Legal Geek No. 38: Good and Bad Developments for Privacy Law

Welcome back to Legal Geek. This week, we take a look at two recent innovations about to affect everyday life and how differences between them are critical according to privacy law experts.

https://archive.org/details/LegalGeekEp38

Starting next month, Visa will commercially release location-tracking software to many banks, meaning your local bank and credit card companies will offer a location tracking identity safety feature on smartphone apps. This innovation will automatically notify Visa when you travel more than 50 miles from home, helping to avoid flagging non-local transactions as fraudulent when it really is you. As someone who has had a card declined in this manner when trying to buy Bacardi rum in Puerto Rico directly from the distillery, trust me when I say this innovation could avoid some embarrassing situations.

Normally having any private corporation such as a bank track your movements sounds like a real infringement of a consumer's privacy rights, but for frequent travelers, this may properly balance lowering risk of identity theft with a minor increase in information given to a corporation about you. Privacy experts applaud this innovation because the bank apps will need customers to opt-in to use this location tracking, and the opt-in can be deactivated at any time. That means the consumer fully controls when it is needed for the bank to know travel is occurring.

Also becoming more widespread next month will be the use of Google's newly developed ReCAPTCHA login authentication functionality on many third party websites. Instead of standard CAPCTHA which tries to screen out bots by forcing typing of distorted text, the ReCAPTCHA analyzes behavioral cues such as typing cadence, where clicks occur, etc., to determine if you are a human. But this authentication process collects a significant amount of information that could actually identify who the human user is, not just that the user is human. That adds to the substantial profile Google maintains on computer users already, and expands it to many third party site activities as well.

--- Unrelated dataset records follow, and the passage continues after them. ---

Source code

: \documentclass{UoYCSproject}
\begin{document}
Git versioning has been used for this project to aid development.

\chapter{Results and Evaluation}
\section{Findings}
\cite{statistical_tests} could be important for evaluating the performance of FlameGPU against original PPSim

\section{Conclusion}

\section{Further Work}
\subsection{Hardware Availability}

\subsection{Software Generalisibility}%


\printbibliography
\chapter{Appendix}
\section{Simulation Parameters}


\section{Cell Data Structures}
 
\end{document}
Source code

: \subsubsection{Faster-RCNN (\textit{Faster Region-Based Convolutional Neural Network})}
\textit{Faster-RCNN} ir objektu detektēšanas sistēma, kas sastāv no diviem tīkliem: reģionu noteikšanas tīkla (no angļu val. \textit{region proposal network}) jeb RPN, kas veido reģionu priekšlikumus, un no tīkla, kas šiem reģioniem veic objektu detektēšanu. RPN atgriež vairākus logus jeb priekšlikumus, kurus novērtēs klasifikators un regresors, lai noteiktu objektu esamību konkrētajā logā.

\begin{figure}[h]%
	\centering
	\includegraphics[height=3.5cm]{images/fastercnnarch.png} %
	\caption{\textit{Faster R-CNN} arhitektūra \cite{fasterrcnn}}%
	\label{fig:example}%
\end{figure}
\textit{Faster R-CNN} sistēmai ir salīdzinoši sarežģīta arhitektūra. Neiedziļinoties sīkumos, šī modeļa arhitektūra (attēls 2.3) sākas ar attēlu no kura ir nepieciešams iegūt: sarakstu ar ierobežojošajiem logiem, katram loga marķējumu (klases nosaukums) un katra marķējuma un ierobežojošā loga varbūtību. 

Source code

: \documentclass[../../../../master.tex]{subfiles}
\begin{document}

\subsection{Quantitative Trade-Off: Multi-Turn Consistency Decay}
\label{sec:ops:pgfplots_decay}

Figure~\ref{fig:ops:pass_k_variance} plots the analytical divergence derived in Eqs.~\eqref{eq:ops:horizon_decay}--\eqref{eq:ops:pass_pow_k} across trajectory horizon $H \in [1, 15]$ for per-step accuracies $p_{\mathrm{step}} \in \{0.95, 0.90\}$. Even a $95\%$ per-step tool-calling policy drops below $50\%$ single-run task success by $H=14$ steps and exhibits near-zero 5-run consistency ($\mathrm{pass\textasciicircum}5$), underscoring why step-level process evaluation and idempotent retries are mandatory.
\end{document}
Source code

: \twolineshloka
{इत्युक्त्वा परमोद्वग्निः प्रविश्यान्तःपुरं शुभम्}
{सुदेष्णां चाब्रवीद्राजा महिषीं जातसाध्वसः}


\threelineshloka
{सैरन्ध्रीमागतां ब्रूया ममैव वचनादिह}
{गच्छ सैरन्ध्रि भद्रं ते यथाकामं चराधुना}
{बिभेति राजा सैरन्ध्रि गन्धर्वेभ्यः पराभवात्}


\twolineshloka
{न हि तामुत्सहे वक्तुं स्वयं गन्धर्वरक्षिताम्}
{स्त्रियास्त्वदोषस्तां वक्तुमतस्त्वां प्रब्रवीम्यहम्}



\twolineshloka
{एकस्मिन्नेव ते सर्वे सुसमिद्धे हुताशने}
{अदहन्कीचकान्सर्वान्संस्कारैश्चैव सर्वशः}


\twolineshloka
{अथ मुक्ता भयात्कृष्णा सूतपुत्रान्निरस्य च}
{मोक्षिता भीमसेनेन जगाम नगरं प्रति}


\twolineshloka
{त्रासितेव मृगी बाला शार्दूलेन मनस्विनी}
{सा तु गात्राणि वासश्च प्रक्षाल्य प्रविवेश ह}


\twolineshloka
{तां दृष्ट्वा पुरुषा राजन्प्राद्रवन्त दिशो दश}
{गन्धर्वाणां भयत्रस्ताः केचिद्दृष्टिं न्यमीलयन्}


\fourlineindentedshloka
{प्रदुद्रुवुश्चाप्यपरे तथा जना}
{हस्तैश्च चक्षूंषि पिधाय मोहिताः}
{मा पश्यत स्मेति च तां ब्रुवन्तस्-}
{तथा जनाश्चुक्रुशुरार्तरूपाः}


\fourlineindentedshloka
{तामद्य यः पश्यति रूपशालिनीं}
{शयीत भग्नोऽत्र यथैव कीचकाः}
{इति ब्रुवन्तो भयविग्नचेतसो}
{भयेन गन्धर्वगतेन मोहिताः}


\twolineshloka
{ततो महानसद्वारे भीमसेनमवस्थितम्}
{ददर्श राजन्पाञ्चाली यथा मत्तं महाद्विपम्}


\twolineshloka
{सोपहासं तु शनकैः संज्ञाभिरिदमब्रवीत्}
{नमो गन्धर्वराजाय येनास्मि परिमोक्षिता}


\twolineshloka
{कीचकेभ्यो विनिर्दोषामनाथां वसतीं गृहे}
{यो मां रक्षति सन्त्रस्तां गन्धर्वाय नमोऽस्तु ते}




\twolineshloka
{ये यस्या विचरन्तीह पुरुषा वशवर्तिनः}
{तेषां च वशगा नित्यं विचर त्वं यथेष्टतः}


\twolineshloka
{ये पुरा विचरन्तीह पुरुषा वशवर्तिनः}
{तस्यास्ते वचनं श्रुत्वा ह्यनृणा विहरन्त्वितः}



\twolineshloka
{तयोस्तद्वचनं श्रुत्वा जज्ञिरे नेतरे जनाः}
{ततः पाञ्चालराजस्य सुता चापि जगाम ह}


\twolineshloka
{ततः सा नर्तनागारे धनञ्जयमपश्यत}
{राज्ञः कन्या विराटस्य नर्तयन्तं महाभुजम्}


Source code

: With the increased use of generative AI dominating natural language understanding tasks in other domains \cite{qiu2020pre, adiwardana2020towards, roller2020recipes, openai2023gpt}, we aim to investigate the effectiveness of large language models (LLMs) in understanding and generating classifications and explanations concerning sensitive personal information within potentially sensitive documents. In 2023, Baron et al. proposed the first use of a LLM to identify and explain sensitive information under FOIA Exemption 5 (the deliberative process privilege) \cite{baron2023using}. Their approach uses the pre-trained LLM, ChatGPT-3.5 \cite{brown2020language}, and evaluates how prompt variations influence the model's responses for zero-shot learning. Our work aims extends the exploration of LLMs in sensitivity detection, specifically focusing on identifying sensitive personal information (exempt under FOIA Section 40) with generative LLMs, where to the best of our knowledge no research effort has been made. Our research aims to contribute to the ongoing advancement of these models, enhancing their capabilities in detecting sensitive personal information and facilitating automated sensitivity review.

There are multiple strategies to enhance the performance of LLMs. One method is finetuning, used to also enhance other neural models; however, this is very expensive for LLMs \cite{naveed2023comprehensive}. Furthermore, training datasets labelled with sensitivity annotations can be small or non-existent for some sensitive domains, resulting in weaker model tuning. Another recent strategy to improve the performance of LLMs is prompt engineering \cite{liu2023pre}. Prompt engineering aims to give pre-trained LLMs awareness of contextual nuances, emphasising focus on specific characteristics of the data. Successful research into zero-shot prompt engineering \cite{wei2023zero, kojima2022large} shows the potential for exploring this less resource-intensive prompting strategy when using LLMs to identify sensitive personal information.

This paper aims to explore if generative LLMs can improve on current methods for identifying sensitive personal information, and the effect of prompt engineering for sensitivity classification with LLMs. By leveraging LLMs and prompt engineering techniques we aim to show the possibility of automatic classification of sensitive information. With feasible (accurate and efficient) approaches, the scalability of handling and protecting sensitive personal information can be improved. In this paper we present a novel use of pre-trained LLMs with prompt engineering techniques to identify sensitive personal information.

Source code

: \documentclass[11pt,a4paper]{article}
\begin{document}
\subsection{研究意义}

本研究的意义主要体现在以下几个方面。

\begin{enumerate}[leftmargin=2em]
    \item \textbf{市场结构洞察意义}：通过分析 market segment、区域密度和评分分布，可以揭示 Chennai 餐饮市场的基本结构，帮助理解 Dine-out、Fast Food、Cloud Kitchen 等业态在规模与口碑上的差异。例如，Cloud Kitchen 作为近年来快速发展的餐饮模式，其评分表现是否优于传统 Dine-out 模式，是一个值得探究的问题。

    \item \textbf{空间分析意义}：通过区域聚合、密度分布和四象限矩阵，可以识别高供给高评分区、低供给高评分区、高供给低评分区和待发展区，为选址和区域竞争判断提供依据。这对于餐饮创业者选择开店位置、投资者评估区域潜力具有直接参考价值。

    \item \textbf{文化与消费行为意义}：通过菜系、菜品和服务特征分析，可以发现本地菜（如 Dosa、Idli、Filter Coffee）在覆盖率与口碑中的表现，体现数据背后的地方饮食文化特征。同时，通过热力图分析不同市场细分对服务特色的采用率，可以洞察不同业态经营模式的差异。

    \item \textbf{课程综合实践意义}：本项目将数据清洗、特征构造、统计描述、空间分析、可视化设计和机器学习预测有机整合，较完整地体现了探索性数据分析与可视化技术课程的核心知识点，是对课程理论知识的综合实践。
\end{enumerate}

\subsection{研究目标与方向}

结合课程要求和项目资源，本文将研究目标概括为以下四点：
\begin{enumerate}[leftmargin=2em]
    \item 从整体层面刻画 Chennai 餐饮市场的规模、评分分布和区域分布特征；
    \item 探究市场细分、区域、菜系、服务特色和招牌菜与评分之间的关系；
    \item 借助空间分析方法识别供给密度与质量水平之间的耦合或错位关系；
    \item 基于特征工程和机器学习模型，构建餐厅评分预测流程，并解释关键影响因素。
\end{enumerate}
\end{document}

Much like the original CAPTCHA, there is no real opt-in for users of these websites, the new regime just must be accepted. That, plus the lack of much control over what Google can do with this collected information, renders this innovation as one which privacy law experts condemn as possibly a step too far.

Bottom line - when it comes to new innovations which make life more convenient and efficient, sometimes it is better to accept a bit less personal privacy to obtain these benefits. But the ability of consumers to actually control what is shared and when is vital to long-term trust of these companies collecting the information, and companies need to remember that. Privacy law experts certainly will.